Rust covers a pipe at an industrial construction site.
enlarge No not That kind of rust.

The Internet Security Research Group (ISRG), the parent organization of the more famous Let’s Encrypt project, has awarded prominent developer Miguel Ojeda a one-year contract to work full-time on Rust in Linux and other security efforts.

What is a Rest for Linux?

As we discussed in March, Rust is a low-level programming language that offers the most flexibility and performance of C — the language used for kernels in Unix and Unix-like operating systems since the 1970s — in a more secure way.

Efforts to make Rust a viable language for Linux kernel development began at the 2020 Linux Plumbers conference, with the idea coming from Linus Torvalds himself. Torvalds specifically requested the availability of Rust compiler in the standard kernel build environment to support such efforts – not to replace the entire Linux kernel source code with Rust-developed equivalents, but to allow new development to run correctly. works.

Using Rust for new code in the kernel – which could mean new hardware drivers or even replacement of GNU Coreutils – may reduce the number of bugs lurking in the kernel. Rust simply does not allow a developer to leak memory or create the potential for buffer overflows – major sources of performance and security vulnerabilities in complex C language code.

Google, the ISRG and Ojeda

The new Internet Security Research Group contract gives Ojeda a full-time salary to continue the memory security work he already did part-time.

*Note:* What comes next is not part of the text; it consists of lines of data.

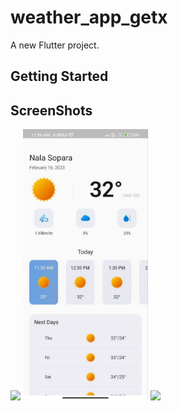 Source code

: # weather_app_getx

A new Flutter project.

## Getting Started

## ScreenShots

<img src="image/image3.png" width="200">  <img src="image/image.png" width="200">  <img src="image/image2.png" width="200">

ISRG Executive Director Josh Aas notes that the group has worked closely with Google engineer Dan Lorenc and that financial support from Google itself is critical to sponsoring Ojeda’s ongoing work.

“Major efforts to eliminate entire classes of security vulnerabilities are the best investments on a large scale,” Lorenc said, adding that Google is “excited to [help] The ISRG supports Miguel Ojeda’s work dedicated to improving kernel memory security for everyone.”

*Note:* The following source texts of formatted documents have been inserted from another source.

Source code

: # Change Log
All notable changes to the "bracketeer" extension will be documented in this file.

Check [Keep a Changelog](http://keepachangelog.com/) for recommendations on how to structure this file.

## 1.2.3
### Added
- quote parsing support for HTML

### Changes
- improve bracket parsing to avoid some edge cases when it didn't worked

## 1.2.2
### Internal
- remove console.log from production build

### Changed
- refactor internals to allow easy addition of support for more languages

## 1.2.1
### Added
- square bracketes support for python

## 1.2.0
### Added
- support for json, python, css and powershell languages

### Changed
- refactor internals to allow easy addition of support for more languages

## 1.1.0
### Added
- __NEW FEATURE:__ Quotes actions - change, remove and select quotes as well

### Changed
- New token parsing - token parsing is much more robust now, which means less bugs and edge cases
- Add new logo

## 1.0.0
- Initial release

Prossimo and memory protection

Ojeda’s work is the first project to be sponsored under the Prossimo banner of the ISRG, but it is not the first step the organization has taken towards greater memory security. Past initiatives include a memory-safe TLS module for the Apache web server, a memory-safe version of the curl data transfer utility, and rustls, a memory-safe alternative to the ubiquitous OpenSSL network encryption library.

The Prossimo initiatives can be found at, along with donation links – the ISRG and its Prossimo projects are supported 100 percent by charitable donations from both individuals and community-based businesses. If you want to join, the ISRG will accept direct currency donations via PayPal or Donorbox, various cryptocurrencies, and even mutual fund securities or shares.